Data supplied:
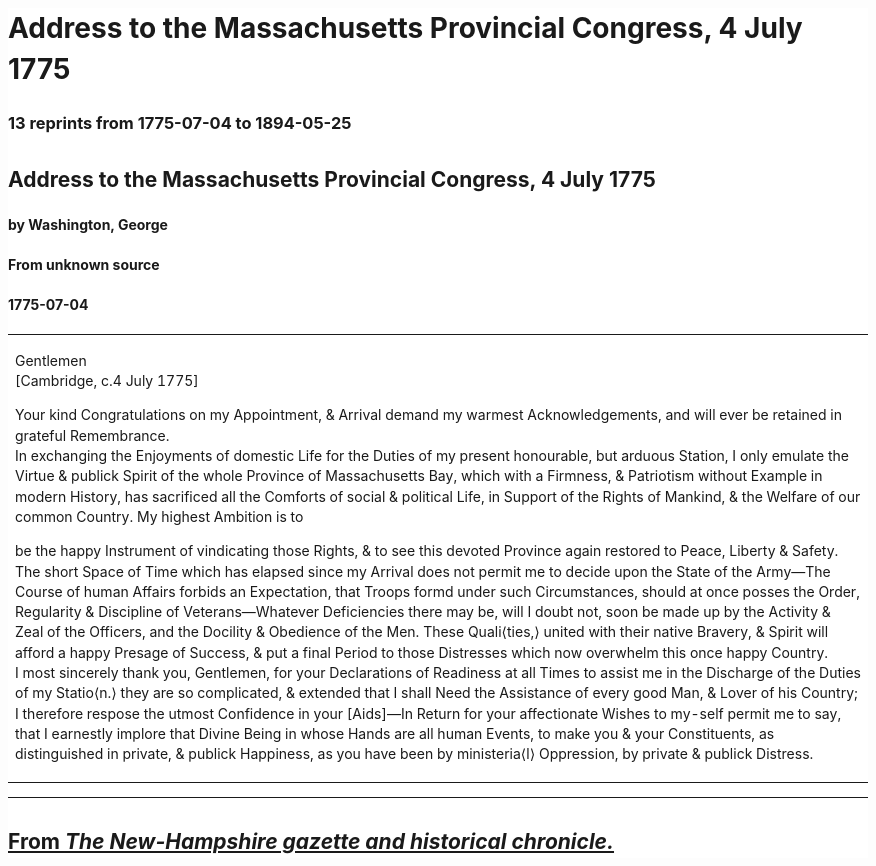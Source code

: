 
# Address to the Massachusetts Provincial Congress, 4 July 1775

### 13 reprints from 1775-07-04 to 1894-05-25

## Address to the Massachusetts Provincial Congress, 4 July 1775

#### by Washington, George

#### From unknown source

#### 1775-07-04

<table style="width: 100%;"><tr><td style="width: 50%">

Gentlemen  
[Cambridge, c.4 July 1775]  
  
Your kind Congratulations on my Appointment, &amp; Arrival demand my warmest Acknowledgements, and will ever be retained in grateful Remembrance.  
In exchanging the Enjoyments of domestic Life for the Duties of my present honourable, but arduous Station, I only emulate the Virtue &amp; publick Spirit of the whole Province of Massachusetts Bay, which with a Firmness, &amp; Patriotism without Example in modern History, has sacrificed all the Comforts of social &amp; political Life, in Support of the Rights of Mankind, &amp; the Welfare of our common Country. My highest Ambition is to  
  
be the happy Instrument of vindicating those Rights, &amp; to see this devoted Province again restored to Peace, Liberty &amp; Safety.  
The short Space of Time which has elapsed since my Arrival does not permit me to decide upon the State of the Army—The Course of human Affairs forbids an Expectation, that Troops formd under such Circumstances, should at once posses the Order, Regularity &amp; Discipline of Veterans—Whatever Deficiencies there may be, will I doubt not, soon be made up by the Activity &amp; Zeal of the Officers, and the Docility &amp; Obedience of the Men. These Quali⟨ties,⟩ united with their native Bravery, &amp; Spirit will afford a happy Presage of Success, &amp; put a final Period to those Distresses which now overwhelm this once happy Country.  
I most sincerely thank you, Gentlemen, for your Declarations of Readiness at all Times to assist me in the Discharge of the Duties of my Statio⟨n.⟩ they are so complicated, &amp; extended that I shall Need the Assistance of every good Man, &amp; Lover of his Country; I therefore respose the utmost Confidence in your [Aids]—In Return for your affectionate Wishes to my-self permit me to say, that I earnestly implore that Divine Being in whose Hands are all human Events, to make you &amp; your Constituents, as distinguished in private, &amp; publick Happiness, as you have been by ministeria⟨l⟩ Oppression, by private &amp; publick Distress.
</td></tr></table>

---

## [From _The New-Hampshire gazette and historical chronicle._](https://www.loc.gov/resource/sn83025582/1775-07-11/ed-1/?sp=1)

Task objective: Filter the entries and copy out every line with the word "table".

Response area:
<table style="width: 100%;"><tr><td style="width: 50%">
</td></tr></table>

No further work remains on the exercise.